A primeira coisa que precisamos entender é que Meg Cabot escreve para adolescentes — e tem a péssima mania de pegar temas em voga de outros autores para dar uma de “faço melhor” e na maior parte das vezes não faz! — então, esse é aquele tipo de livro com uma personagem que só está preocupada com o look do dia, com quão gato é o fantasma do seu quarto ou em quando ela vai conseguir dar o primeiro beijo. A festa da semana seguinte, enfim, toda a futilidade dos hormônios em frenesi. E embora Suzannah tenha essa particularidade de ver fantasmas, a história ser narrada pelo seu ponto de vista e, ainda mais, a forma como a autora decidiu fazer isso, não tornam mais fácil para alguns públicos fora de faixa sentir empatia por ela. Do nada você está lendo e a personagem solta no meio da narração “Vou ter de te explicar” ou “Veja bem” como naqueles filmes quando o personagem olha para a câmera e fala com o expectador.

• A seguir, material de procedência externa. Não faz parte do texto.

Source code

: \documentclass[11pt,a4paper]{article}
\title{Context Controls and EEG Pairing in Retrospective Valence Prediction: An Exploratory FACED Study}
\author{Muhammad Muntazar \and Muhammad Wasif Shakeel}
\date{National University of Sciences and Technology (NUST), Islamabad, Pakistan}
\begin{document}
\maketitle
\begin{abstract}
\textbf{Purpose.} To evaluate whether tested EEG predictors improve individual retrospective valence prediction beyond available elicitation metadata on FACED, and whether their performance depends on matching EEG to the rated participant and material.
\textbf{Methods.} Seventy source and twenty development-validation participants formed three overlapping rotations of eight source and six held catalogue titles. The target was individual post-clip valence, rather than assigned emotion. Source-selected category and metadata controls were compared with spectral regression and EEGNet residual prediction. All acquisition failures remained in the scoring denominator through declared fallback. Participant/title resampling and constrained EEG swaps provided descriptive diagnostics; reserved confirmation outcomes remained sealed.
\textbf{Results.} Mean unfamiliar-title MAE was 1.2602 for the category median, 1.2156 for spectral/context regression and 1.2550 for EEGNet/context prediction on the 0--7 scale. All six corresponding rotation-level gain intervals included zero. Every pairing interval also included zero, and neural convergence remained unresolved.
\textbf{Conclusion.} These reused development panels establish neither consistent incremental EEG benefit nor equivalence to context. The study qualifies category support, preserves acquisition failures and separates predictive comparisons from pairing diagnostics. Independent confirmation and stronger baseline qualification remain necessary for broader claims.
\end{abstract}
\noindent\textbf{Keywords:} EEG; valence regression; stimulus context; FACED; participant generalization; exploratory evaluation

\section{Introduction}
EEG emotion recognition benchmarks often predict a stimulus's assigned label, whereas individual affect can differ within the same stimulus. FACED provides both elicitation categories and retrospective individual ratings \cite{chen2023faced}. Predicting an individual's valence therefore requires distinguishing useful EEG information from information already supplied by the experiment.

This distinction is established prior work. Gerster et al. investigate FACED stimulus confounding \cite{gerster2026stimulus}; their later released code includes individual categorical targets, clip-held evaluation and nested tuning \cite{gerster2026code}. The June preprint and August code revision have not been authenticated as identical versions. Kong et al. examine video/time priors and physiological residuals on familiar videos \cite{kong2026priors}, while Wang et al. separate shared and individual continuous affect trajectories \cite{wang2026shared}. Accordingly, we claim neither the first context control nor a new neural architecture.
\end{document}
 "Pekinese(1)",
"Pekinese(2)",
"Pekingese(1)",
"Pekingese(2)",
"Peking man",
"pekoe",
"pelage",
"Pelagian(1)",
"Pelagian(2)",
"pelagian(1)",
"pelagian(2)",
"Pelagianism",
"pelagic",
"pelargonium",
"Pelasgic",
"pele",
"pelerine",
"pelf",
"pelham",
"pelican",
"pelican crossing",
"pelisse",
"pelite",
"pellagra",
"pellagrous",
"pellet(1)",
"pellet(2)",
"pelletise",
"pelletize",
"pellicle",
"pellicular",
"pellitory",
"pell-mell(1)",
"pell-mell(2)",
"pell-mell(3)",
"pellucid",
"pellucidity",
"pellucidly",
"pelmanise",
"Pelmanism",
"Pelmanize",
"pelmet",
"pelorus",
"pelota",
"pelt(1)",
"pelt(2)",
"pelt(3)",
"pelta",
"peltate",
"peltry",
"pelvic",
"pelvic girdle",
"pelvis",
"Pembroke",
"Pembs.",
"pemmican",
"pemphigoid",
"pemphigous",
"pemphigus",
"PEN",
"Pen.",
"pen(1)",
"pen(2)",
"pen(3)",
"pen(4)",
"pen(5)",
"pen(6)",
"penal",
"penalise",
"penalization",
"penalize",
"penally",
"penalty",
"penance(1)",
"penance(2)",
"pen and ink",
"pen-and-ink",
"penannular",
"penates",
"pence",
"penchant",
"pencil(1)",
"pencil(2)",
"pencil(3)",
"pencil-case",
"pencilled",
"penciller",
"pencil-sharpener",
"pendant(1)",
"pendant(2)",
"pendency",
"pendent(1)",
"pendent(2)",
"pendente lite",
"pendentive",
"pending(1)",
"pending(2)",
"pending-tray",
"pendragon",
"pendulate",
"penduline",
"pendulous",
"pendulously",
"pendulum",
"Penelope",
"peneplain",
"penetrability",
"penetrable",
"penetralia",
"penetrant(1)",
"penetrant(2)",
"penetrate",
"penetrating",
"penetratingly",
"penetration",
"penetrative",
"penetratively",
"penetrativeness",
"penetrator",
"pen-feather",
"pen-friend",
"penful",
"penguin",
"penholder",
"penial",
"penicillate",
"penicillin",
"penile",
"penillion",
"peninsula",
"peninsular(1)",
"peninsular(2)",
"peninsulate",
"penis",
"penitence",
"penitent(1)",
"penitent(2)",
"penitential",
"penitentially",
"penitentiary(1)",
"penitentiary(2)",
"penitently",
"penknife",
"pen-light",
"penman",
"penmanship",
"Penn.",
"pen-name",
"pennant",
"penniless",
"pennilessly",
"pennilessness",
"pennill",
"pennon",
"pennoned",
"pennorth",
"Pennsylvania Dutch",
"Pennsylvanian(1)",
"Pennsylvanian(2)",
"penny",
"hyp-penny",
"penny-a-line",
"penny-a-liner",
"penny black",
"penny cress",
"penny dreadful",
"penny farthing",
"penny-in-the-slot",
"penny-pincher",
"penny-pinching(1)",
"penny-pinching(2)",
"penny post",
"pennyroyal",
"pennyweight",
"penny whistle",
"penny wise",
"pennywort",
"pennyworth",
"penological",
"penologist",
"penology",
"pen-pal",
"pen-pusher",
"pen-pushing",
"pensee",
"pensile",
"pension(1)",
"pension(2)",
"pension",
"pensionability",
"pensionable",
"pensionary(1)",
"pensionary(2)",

Já li vários livros em primeira pessoa e sei que há maneiras mais adequadas de construir isso de maneira a aproximar o leitor do personagem sem soar forçado. Mas já notei que Meg Cabot é isso, a necessidade doente de mostrar que é a melhor. Li outro livro dela e senti a mesma coisa. Suzannah é irritante, apenas isso, ela é fútil, chata, em alguns momentos até mesmo idiota. E se há uma razão pela qual a gente consegue chegar até o sexto livro esta é Jesse. Talvez por ele ser de outra época, embora tenha morrido jovem, o comportamento dele é fascinante e nos mantêm presos a descobrir o que aconteceu no seu passado, mesmo que tenhamos de aguentar Suzannah e sua tagarelice irritante no processo. Basicamente, você lê esse livro aos 15 anos e diz “te entendo”, lê aos 30 e diz “cresce guria!”. Não sei se isso também acontece com vocês, mas foi o que houve comigo e, apesar de reiterar que o livro não é ruim, quanto maior a carga literária, menos você se vê propenso a comprar a narrativa da autora. Além disso, uma coisa que queria salientar aqui é a tradução. A minha coleção é o vira-vira da Best Bolso, e eu gosto muito dos livros dessa editora, minha coleção inteira da Jane Austen é deles, mas nesse livro da Mediadora eles erram feio! A edição está cheia de erros grotescos de ortografia e pontuação. Quase não acreditei. Cadê os revisores desse negócio, gente?
Enfim, oito anos depois, a nota desse livro caiu de 5 para 3 e estou sendo gentil por causa do Jesse.